> _What the task asks_:
Return the listing below exactly, with the pictures dropped.

> _Provided records_:
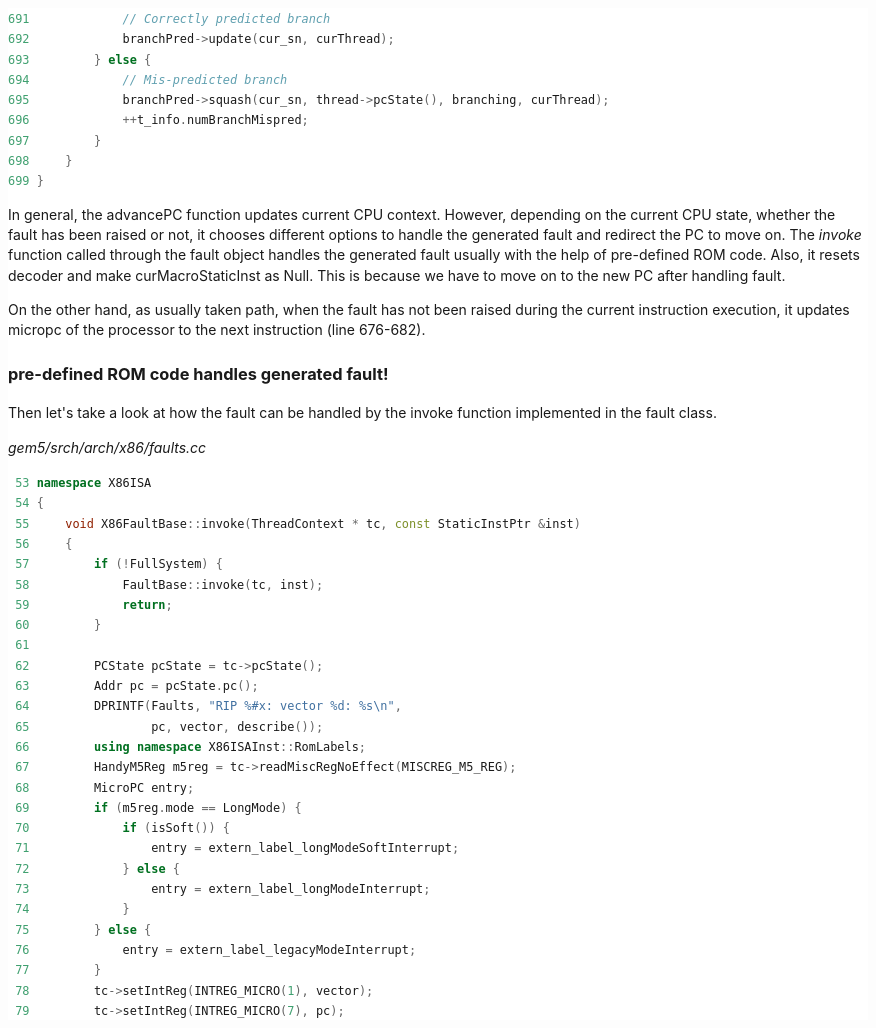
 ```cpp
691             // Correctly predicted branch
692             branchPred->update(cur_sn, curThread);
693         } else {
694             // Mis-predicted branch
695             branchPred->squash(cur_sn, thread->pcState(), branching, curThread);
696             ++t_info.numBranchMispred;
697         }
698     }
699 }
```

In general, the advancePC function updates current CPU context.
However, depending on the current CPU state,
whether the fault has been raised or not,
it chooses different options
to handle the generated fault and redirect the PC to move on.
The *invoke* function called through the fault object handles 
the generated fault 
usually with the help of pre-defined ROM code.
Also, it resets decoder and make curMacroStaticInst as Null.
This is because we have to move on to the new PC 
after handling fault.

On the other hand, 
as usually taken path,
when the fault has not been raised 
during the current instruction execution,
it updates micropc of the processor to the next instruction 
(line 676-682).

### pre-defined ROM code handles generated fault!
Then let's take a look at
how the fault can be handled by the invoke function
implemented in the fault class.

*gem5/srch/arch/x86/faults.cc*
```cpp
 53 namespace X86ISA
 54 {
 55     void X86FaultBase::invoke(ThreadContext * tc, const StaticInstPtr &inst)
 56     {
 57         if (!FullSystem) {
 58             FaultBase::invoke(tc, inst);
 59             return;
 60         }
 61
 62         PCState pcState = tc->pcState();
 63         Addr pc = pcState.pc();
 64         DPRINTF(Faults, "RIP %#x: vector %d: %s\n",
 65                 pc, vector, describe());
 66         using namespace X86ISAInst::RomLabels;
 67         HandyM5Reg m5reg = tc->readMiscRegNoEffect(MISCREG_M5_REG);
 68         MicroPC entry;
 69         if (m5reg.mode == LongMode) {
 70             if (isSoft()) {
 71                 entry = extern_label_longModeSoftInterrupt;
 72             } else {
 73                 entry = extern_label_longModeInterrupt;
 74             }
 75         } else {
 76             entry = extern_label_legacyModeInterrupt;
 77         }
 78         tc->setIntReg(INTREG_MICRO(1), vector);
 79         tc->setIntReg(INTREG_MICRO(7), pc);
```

> _Result of the exercise_:
 ```cpp
691             // Correctly predicted branch
692             branchPred->update(cur_sn, curThread);
693         } else {
694             // Mis-predicted branch
695             branchPred->squash(cur_sn, thread->pcState(), branching, curThread);
696             ++t_info.numBranchMispred;
697         }
698     }
699 }
```

In general, the advancePC function updates current CPU context.
However, depending on the current CPU state,
whether the fault has been raised or not,
it chooses different options
to handle the generated fault and redirect the PC to move on.
The *invoke* function called through the fault object handles 
the generated fault 
usually with the help of pre-defined ROM code.
Also, it resets decoder and make curMacroStaticInst as Null.
This is because we have to move on to the new PC 
after handling fault.

On the other hand, 
as usually taken path,
when the fault has not been raised 
during the current instruction execution,
it updates micropc of the processor to the next instruction 
(line 676-682).

### pre-defined ROM code handles generated fault!
Then let's take a look at
how the fault can be handled by the invoke function
implemented in the fault class.

*gem5/srch/arch/x86/faults.cc*
```cpp
 53 namespace X86ISA
 54 {
 55     void X86FaultBase::invoke(ThreadContext * tc, const StaticInstPtr &inst)
 56     {
 57         if (!FullSystem) {
 58             FaultBase::invoke(tc, inst);
 59             return;
 60         }
 61
 62         PCState pcState = tc->pcState();
 63         Addr pc = pcState.pc();
 64         DPRINTF(Faults, "RIP %#x: vector %d: %s\n",
 65                 pc, vector, describe());
 66         using namespace X86ISAInst::RomLabels;
 67         HandyM5Reg m5reg = tc->readMiscRegNoEffect(MISCREG_M5_REG);
 68         MicroPC entry;
 69         if (m5reg.mode == LongMode) {
 70             if (isSoft()) {
 71                 entry = extern_label_longModeSoftInterrupt;
 72             } else {
 73                 entry = extern_label_longModeInterrupt;
 74             }
 75         } else {
 76             entry = extern_label_legacyModeInterrupt;
 77         }
 78         tc->setIntReg(INTREG_MICRO(1), vector);
 79         tc->setIntReg(INTREG_MICRO(7), pc);
```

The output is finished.